**WORK TASK:** Write out, word for word, every line in the data below from the one containing "Es claro que si $T$ es" to the one containing "Es decir $R(v_i)$", both of them included.

[RECORDS FOR THE EXERCISE — start]

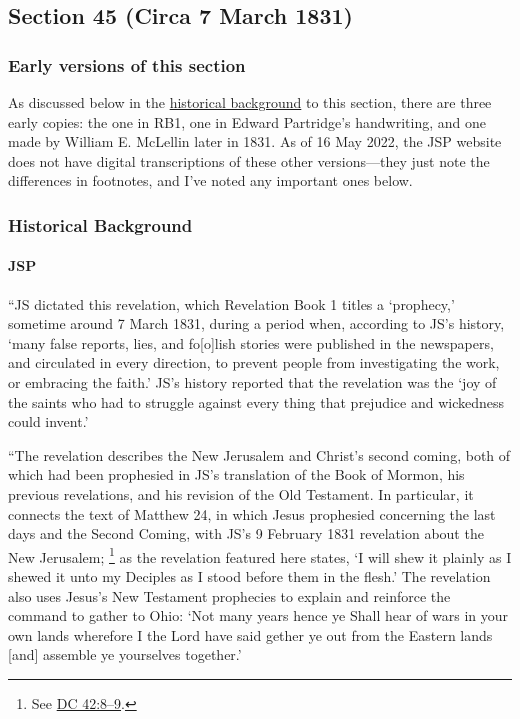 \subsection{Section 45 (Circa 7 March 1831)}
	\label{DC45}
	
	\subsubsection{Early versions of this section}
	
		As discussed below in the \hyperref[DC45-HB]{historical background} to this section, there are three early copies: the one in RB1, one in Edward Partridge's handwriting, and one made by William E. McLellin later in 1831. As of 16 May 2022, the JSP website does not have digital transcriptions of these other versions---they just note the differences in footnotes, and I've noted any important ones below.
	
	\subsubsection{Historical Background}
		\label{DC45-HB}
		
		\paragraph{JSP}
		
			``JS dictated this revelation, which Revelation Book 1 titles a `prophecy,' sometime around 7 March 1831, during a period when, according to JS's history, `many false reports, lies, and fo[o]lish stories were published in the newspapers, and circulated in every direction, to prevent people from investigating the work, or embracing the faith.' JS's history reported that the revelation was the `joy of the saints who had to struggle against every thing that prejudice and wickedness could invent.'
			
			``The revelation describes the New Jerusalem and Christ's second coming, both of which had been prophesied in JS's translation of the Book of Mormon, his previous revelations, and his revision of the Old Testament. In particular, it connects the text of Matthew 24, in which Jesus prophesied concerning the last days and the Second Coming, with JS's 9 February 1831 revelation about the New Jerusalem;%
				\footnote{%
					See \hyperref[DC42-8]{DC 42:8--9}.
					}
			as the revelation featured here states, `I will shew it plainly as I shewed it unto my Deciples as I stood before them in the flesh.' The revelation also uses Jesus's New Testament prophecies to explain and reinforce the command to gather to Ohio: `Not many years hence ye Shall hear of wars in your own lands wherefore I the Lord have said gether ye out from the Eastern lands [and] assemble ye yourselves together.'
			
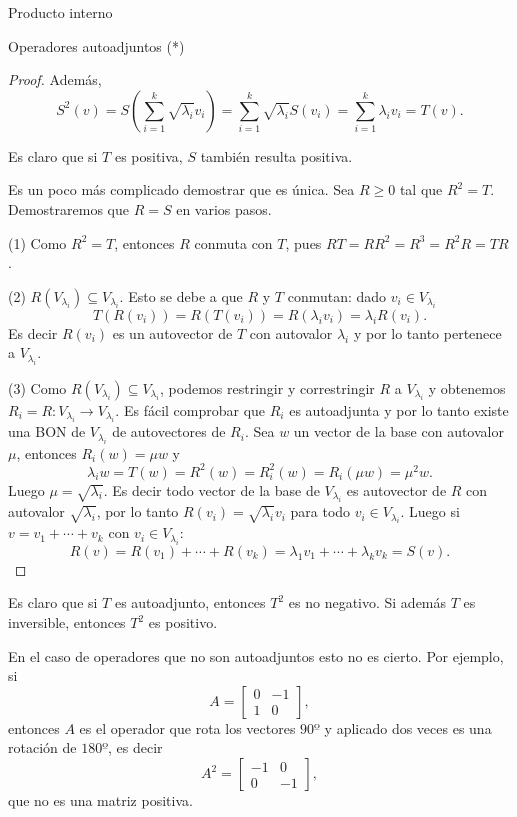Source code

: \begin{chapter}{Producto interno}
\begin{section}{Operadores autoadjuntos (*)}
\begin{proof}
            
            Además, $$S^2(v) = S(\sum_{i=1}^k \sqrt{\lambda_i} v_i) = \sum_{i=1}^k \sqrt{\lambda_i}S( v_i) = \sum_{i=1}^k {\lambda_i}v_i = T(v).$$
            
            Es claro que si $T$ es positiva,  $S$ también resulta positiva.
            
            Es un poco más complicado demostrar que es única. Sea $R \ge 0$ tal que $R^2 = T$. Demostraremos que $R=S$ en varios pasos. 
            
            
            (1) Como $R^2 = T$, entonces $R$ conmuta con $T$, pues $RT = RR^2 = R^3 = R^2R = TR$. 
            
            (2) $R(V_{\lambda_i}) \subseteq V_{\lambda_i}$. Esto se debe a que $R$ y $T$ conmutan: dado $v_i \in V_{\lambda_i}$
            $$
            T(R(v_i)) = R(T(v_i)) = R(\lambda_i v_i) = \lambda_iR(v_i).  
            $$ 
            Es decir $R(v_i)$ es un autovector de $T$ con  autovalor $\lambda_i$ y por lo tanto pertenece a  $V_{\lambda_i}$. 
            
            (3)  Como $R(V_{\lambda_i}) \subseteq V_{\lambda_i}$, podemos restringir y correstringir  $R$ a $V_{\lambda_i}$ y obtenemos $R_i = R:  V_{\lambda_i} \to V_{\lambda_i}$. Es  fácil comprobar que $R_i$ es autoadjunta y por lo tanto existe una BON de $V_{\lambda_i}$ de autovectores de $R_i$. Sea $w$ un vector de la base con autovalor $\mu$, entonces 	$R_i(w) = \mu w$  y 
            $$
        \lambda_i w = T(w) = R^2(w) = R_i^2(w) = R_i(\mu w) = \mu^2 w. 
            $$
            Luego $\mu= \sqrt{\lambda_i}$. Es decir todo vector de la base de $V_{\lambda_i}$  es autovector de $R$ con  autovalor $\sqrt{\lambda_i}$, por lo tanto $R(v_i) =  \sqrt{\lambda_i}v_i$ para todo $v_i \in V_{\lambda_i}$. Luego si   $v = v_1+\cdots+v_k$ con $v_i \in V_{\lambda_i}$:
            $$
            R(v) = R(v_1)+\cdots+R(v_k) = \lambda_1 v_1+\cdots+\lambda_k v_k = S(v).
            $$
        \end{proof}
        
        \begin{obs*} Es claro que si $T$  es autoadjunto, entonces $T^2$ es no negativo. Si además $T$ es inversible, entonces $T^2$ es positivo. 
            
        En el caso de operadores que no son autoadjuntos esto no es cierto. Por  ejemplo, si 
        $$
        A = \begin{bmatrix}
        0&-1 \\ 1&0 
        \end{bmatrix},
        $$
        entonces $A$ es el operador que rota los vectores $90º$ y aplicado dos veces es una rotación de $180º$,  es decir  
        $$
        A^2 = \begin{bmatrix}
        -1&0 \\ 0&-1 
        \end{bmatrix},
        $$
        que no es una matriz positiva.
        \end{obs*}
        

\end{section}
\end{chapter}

[RECORDS FOR THE EXERCISE — finish]

**EXERCISE OUTPUT:**
            Es claro que si $T$ es positiva,  $S$ también resulta positiva.
            
            Es un poco más complicado demostrar que es única. Sea $R \ge 0$ tal que $R^2 = T$. Demostraremos que $R=S$ en varios pasos. 
            
            
            (1) Como $R^2 = T$, entonces $R$ conmuta con $T$, pues $RT = RR^2 = R^3 = R^2R = TR$. 
            
            (2) $R(V_{\lambda_i}) \subseteq V_{\lambda_i}$. Esto se debe a que $R$ y $T$ conmutan: dado $v_i \in V_{\lambda_i}$
            $$
            T(R(v_i)) = R(T(v_i)) = R(\lambda_i v_i) = \lambda_iR(v_i).  
            $$ 
            Es decir $R(v_i)$ es un autovector de $T$ con  autovalor $\lambda_i$ y por lo tanto pertenece a  $V_{\lambda_i}$. 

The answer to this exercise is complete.